Problem details
Each line of the listing below containing the word "reload" should be returned.

Information
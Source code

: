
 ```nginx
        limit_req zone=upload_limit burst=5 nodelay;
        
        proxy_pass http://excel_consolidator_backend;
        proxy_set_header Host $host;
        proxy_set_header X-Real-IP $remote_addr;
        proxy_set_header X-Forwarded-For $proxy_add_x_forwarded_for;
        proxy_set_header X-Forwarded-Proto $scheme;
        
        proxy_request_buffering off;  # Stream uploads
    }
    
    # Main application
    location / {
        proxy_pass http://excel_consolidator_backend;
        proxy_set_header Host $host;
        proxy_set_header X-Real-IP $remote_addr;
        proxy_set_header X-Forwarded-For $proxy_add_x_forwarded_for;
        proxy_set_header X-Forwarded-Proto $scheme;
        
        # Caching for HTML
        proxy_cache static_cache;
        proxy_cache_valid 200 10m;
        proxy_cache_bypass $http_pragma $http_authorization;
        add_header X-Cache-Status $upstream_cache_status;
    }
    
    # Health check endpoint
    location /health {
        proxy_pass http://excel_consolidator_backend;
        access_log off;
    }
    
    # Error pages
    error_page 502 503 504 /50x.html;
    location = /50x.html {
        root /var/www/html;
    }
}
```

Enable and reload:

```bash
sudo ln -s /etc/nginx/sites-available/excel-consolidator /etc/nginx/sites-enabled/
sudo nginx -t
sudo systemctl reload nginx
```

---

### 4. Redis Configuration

Task output
Enable and reload:
sudo systemctl reload nginx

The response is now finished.